▶ [Problem description]: Copy all lines below containing "chapter".
*** Opening of Input for this task ***
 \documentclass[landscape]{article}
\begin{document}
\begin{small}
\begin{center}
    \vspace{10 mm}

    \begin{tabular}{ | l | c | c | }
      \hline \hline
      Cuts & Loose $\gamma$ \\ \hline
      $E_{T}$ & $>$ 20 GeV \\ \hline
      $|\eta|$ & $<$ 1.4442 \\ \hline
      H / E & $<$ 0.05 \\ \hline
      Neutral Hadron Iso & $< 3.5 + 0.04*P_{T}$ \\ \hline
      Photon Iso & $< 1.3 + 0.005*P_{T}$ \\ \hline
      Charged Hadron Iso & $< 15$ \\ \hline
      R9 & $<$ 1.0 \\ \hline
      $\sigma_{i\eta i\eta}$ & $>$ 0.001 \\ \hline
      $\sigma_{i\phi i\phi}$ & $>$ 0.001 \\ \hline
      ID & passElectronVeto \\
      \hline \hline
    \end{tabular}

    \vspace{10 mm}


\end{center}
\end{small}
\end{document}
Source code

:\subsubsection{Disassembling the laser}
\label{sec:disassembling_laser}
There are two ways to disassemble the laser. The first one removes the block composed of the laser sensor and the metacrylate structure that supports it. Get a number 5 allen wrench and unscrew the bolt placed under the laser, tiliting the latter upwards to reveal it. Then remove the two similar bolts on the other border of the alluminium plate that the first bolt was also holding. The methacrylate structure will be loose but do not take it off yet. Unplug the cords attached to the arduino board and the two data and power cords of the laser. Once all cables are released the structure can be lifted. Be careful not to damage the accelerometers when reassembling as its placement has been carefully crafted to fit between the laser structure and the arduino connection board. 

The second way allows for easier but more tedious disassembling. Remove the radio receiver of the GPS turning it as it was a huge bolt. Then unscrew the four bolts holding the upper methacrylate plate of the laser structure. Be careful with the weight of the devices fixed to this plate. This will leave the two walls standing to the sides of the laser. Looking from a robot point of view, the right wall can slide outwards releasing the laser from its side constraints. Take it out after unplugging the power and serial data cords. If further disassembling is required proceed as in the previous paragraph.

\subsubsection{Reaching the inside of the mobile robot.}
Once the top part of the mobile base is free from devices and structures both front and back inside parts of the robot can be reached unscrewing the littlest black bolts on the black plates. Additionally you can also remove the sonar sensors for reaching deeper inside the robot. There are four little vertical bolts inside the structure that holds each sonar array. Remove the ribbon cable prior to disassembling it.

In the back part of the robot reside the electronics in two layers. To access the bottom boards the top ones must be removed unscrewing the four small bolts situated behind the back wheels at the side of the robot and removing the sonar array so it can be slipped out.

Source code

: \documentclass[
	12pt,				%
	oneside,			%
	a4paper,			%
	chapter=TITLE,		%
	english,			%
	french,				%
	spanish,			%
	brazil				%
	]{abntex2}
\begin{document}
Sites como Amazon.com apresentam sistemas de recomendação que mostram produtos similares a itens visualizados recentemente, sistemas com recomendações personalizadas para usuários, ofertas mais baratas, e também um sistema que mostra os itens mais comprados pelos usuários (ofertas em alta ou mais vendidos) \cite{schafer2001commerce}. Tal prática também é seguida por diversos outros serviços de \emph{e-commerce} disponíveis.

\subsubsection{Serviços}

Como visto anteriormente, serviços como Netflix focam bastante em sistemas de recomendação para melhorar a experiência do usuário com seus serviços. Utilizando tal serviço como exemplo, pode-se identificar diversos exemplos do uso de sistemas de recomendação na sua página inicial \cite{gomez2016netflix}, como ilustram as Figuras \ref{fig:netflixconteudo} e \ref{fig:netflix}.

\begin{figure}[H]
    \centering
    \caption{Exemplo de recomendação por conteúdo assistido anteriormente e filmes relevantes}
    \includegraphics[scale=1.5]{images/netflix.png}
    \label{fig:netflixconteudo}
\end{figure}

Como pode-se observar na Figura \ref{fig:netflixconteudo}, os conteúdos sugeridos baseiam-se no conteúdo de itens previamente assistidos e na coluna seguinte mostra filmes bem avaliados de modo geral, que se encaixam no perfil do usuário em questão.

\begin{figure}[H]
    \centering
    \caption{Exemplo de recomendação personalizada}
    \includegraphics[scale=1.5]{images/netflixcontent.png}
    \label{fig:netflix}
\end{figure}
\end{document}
*** Close of Input for this task ***
*** Opening of Input for this task ***
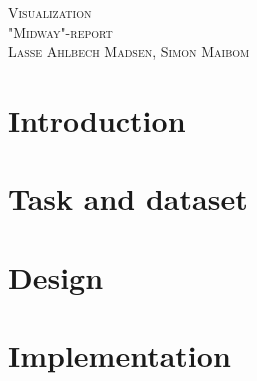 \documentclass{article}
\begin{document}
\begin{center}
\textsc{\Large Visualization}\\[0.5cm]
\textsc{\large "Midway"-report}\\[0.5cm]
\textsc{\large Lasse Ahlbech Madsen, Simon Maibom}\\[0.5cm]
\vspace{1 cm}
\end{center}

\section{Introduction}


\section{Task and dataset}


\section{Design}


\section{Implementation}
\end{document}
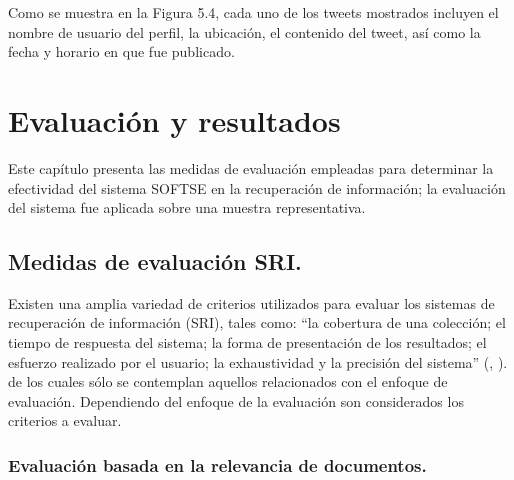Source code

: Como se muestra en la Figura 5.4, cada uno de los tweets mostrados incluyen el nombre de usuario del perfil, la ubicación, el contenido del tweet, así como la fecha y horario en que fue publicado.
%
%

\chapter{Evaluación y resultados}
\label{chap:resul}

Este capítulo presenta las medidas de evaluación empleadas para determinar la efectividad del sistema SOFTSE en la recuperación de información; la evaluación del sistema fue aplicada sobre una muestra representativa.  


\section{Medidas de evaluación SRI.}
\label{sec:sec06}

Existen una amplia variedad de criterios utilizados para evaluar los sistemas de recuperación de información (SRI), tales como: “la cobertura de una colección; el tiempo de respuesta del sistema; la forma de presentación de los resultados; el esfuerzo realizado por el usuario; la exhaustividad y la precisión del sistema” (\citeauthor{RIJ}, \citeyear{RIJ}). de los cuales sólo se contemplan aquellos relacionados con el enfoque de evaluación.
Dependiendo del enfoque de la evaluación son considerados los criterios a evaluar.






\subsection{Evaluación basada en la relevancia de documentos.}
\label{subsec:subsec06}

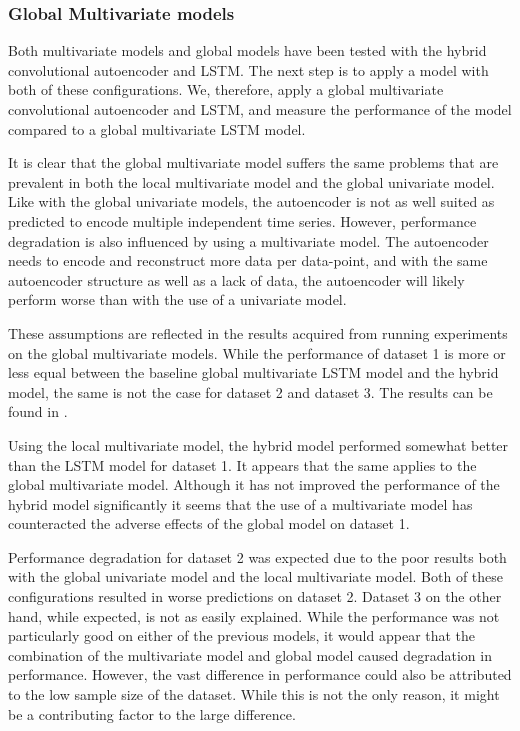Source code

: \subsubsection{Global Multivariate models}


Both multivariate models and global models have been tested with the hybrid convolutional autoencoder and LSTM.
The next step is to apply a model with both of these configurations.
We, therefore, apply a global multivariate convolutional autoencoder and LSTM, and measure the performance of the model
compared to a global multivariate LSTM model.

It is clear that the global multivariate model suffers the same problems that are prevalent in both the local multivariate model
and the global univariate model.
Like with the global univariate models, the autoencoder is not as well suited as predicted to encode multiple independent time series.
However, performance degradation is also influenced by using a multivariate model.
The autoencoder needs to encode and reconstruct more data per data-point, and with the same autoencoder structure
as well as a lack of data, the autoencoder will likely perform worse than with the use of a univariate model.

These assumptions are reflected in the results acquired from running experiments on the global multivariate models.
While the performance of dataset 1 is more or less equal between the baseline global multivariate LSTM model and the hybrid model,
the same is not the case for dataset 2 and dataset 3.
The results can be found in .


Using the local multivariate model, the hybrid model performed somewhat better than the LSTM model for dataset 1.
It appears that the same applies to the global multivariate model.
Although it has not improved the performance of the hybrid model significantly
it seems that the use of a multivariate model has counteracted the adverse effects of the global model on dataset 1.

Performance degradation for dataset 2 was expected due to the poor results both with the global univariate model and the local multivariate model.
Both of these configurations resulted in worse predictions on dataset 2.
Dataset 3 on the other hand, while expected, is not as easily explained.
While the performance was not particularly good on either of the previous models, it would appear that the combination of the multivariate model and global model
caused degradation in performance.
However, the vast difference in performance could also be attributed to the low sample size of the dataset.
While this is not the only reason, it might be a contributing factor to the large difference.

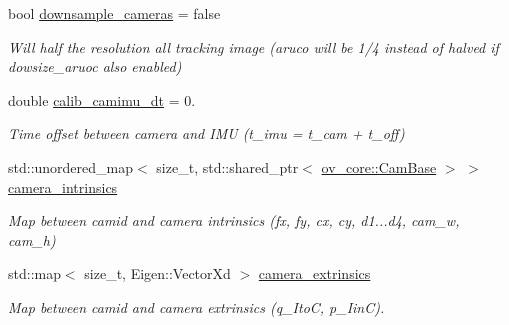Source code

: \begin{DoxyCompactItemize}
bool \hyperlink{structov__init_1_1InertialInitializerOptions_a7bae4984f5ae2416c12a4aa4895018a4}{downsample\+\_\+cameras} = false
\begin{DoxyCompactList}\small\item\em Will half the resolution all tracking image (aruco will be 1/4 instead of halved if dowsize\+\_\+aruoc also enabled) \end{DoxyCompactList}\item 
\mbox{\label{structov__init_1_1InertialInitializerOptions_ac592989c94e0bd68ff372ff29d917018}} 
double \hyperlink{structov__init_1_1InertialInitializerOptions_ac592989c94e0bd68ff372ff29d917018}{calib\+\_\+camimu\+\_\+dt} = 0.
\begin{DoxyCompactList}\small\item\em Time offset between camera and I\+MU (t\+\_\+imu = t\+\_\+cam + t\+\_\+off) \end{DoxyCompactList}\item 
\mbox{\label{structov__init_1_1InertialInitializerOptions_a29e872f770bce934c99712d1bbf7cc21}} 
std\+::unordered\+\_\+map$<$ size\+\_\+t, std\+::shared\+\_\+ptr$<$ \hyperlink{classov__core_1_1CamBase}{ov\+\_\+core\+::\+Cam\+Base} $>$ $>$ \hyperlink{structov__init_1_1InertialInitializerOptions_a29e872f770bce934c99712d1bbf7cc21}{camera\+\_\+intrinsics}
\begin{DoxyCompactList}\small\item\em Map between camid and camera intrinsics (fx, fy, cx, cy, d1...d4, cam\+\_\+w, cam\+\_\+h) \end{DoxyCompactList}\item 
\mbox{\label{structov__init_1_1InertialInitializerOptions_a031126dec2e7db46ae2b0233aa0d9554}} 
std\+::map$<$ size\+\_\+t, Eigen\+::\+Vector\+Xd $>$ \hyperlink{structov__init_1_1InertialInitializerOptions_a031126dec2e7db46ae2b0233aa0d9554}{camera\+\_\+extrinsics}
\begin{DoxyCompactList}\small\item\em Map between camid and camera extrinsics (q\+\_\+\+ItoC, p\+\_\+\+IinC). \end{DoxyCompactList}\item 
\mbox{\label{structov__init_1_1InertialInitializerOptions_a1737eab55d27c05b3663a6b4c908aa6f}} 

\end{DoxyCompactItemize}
*** Close of Input for this task ***
▶ [Response]:
	chapter=TITLE,		%
\chapter{Evaluación y resultados}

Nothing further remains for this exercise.